TASK OBJECTIVE
Report every line below that carries the word "REPLFunction".
====== RECORD EXTRACTS
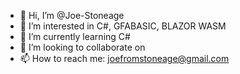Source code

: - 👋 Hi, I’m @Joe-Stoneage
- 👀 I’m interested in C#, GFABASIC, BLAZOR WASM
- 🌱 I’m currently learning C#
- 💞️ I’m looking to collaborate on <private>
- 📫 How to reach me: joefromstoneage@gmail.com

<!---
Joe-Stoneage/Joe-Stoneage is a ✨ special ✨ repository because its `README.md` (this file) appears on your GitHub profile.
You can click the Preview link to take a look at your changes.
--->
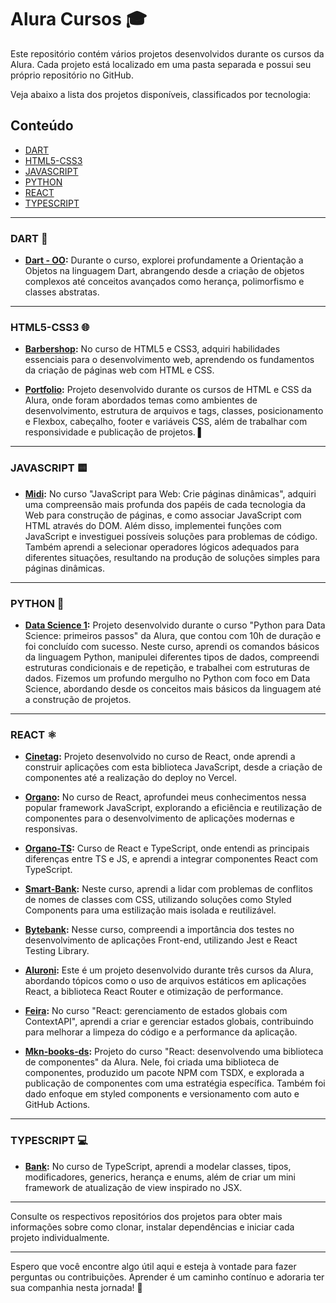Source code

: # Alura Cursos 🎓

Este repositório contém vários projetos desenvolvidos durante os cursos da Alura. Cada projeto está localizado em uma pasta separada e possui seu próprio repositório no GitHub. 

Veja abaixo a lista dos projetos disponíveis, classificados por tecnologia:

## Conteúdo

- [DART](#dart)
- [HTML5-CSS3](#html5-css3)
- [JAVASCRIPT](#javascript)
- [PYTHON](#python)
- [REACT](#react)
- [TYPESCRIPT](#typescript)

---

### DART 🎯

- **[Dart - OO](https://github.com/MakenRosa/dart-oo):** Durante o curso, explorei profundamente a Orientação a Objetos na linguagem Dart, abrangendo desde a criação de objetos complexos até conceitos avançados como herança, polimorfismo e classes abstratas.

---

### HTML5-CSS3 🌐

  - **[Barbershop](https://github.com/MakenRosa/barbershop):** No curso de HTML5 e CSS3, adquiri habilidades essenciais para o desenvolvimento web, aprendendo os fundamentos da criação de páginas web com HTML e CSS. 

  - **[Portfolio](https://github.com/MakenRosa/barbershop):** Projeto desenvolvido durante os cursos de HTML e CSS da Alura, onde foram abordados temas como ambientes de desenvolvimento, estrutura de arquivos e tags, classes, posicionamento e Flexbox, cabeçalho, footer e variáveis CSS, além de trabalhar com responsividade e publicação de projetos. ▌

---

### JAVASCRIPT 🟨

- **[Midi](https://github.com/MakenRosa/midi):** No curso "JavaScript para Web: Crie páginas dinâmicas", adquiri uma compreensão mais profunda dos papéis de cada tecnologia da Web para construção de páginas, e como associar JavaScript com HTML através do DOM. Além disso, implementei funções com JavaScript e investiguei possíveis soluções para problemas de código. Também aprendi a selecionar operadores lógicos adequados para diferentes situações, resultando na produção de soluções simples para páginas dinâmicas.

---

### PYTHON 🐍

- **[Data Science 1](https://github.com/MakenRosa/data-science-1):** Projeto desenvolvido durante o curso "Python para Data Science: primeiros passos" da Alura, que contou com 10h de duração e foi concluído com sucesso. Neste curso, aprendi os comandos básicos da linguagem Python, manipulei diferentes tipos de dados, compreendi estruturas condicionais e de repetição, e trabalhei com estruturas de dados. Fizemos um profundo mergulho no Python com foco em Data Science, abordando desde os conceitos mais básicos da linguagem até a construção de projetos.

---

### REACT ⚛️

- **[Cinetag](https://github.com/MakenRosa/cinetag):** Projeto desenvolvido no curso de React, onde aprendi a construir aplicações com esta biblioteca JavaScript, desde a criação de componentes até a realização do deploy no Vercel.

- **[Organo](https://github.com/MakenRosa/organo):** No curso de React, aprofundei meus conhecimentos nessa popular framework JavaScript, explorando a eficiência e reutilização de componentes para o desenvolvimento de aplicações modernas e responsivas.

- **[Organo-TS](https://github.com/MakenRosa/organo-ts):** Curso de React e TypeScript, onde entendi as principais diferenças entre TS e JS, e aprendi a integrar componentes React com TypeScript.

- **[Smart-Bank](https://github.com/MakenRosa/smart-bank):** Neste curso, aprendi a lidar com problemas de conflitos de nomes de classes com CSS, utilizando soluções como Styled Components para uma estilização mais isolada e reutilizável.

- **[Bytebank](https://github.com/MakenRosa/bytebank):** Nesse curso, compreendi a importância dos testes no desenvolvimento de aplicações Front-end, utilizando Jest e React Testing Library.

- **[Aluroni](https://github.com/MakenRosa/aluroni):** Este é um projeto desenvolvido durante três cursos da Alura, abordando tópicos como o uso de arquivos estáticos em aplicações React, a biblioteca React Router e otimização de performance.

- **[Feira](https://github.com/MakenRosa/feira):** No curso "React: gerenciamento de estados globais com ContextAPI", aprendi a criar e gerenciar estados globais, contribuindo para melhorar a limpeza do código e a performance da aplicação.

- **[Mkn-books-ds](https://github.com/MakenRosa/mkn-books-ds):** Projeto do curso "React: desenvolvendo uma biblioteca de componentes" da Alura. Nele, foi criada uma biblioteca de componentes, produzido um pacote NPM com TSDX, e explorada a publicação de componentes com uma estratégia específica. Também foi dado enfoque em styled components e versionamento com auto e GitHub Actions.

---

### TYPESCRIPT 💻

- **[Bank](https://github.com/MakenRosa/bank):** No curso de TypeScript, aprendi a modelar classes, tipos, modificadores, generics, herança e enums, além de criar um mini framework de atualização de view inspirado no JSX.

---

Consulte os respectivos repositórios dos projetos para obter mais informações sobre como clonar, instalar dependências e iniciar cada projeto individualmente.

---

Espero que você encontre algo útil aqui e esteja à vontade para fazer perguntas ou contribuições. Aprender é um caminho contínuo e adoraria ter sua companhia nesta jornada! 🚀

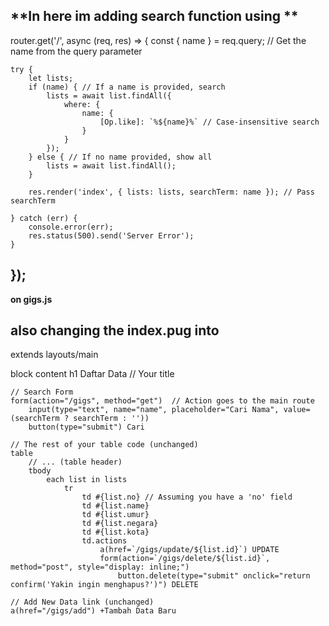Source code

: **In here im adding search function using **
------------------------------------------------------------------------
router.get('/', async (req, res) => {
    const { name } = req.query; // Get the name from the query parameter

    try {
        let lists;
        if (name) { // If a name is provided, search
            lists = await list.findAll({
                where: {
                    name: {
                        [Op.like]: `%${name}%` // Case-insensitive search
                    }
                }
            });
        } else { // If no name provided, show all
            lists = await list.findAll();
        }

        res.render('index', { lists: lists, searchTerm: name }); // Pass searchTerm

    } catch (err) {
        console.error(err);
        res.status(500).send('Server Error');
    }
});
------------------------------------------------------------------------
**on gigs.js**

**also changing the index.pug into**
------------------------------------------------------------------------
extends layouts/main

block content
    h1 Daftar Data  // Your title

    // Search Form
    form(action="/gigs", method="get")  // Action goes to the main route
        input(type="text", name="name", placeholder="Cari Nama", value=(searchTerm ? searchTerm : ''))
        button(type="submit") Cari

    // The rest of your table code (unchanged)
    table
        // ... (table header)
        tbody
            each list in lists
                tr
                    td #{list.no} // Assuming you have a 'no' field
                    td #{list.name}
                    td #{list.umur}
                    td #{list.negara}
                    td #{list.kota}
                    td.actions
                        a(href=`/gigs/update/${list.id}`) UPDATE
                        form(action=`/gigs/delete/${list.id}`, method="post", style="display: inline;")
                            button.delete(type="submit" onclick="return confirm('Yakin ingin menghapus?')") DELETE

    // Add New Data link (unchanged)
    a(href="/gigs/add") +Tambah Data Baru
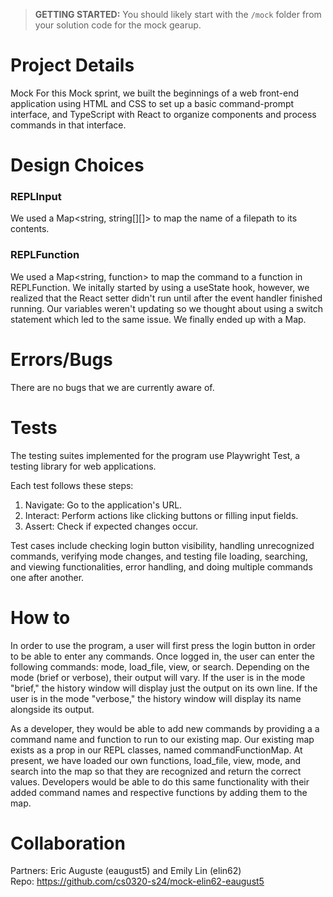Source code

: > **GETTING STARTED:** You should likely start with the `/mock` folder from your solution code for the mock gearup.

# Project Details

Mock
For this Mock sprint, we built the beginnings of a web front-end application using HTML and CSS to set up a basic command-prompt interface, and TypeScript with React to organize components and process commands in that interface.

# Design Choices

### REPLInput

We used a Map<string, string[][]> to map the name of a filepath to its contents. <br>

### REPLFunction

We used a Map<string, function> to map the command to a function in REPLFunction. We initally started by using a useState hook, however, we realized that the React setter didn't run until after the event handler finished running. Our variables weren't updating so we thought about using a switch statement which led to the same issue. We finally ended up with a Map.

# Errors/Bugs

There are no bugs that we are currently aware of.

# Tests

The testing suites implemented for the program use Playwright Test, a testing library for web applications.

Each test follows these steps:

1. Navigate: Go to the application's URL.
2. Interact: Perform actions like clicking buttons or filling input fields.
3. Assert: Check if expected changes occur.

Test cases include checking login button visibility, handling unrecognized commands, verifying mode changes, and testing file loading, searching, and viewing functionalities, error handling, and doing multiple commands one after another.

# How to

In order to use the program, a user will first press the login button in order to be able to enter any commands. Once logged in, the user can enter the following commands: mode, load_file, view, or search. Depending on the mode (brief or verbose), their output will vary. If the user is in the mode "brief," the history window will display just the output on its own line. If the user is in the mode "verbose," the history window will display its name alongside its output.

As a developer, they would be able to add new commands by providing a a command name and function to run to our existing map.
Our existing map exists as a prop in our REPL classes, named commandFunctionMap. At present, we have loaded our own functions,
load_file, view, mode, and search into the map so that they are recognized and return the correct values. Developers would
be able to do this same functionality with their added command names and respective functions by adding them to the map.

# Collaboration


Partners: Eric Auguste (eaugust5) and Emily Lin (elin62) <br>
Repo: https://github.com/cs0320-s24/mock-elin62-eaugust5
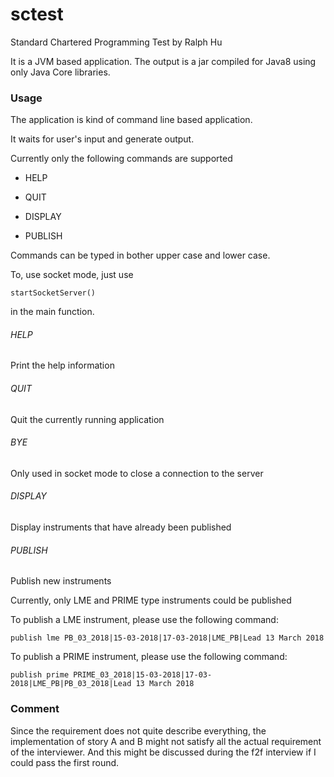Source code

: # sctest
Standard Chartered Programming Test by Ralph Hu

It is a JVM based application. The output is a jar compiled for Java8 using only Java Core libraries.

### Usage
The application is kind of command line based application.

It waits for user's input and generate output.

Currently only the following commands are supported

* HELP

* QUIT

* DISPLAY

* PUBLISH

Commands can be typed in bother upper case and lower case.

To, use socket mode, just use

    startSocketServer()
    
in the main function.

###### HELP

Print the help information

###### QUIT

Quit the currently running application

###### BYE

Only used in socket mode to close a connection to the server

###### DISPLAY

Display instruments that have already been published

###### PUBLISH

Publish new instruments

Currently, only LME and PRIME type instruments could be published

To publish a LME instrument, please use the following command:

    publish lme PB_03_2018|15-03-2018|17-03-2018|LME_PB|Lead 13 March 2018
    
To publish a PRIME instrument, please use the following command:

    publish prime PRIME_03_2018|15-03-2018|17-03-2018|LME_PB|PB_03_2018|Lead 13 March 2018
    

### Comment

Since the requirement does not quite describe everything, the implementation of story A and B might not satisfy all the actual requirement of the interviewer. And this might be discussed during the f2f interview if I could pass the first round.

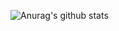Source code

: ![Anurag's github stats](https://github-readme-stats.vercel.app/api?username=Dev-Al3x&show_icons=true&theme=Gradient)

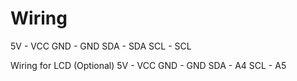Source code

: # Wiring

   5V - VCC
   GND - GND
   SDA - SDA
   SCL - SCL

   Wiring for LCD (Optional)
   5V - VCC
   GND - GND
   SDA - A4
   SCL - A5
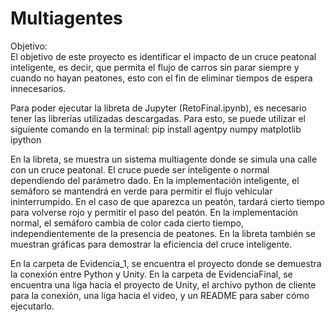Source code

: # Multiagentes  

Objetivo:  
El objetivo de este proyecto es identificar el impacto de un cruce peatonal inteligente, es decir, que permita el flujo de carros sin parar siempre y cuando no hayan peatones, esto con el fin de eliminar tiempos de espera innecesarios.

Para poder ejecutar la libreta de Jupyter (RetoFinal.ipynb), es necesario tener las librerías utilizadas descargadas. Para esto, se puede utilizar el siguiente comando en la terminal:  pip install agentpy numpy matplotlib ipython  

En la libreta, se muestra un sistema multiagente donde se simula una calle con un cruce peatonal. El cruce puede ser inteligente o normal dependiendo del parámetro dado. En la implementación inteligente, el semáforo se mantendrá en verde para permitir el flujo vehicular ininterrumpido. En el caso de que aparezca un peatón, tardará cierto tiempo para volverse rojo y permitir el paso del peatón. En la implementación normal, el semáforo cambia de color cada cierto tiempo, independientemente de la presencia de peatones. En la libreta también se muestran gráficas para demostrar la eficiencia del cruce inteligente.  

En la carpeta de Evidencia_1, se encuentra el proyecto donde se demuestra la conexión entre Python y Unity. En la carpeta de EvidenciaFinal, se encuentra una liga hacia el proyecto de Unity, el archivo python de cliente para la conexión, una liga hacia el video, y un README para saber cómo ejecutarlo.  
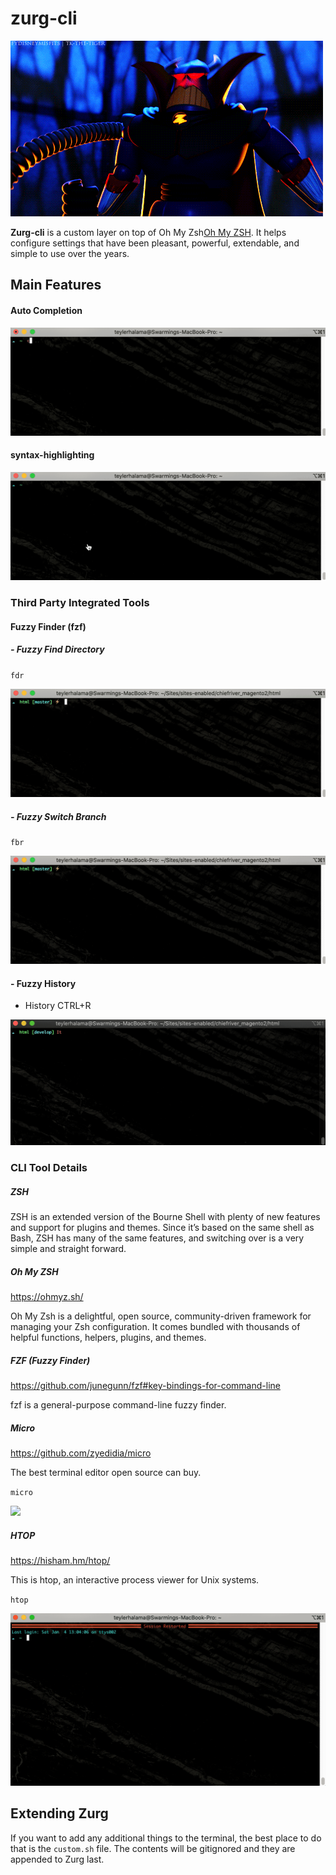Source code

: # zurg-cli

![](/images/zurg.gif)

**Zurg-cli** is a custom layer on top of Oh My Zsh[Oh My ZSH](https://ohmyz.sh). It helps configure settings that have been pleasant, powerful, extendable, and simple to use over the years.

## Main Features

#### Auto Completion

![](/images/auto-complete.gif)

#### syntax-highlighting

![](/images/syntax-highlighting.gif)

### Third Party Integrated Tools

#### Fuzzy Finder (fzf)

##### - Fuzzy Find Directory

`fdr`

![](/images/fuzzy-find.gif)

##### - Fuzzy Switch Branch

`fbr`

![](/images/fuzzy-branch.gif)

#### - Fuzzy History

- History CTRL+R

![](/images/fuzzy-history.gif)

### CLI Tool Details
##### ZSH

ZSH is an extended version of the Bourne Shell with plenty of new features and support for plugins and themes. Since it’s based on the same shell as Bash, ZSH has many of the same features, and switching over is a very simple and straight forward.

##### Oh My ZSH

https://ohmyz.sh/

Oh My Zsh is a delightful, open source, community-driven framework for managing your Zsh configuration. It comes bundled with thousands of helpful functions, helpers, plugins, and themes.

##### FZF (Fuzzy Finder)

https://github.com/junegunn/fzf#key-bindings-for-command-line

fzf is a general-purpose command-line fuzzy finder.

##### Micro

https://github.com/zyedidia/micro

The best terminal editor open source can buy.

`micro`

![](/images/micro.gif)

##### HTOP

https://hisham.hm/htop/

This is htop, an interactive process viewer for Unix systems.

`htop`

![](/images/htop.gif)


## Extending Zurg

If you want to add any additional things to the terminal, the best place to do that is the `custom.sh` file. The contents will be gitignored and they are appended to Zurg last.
============
TASK ANSWER
### REPLFunction
We used a Map<string, function> to map the command to a function in REPLFunction. We initally started by using a useState hook, however, we realized that the React setter didn't run until after the event handler finished running. Our variables weren't updating so we thought about using a switch statement which led to the same issue. We finally ended up with a Map.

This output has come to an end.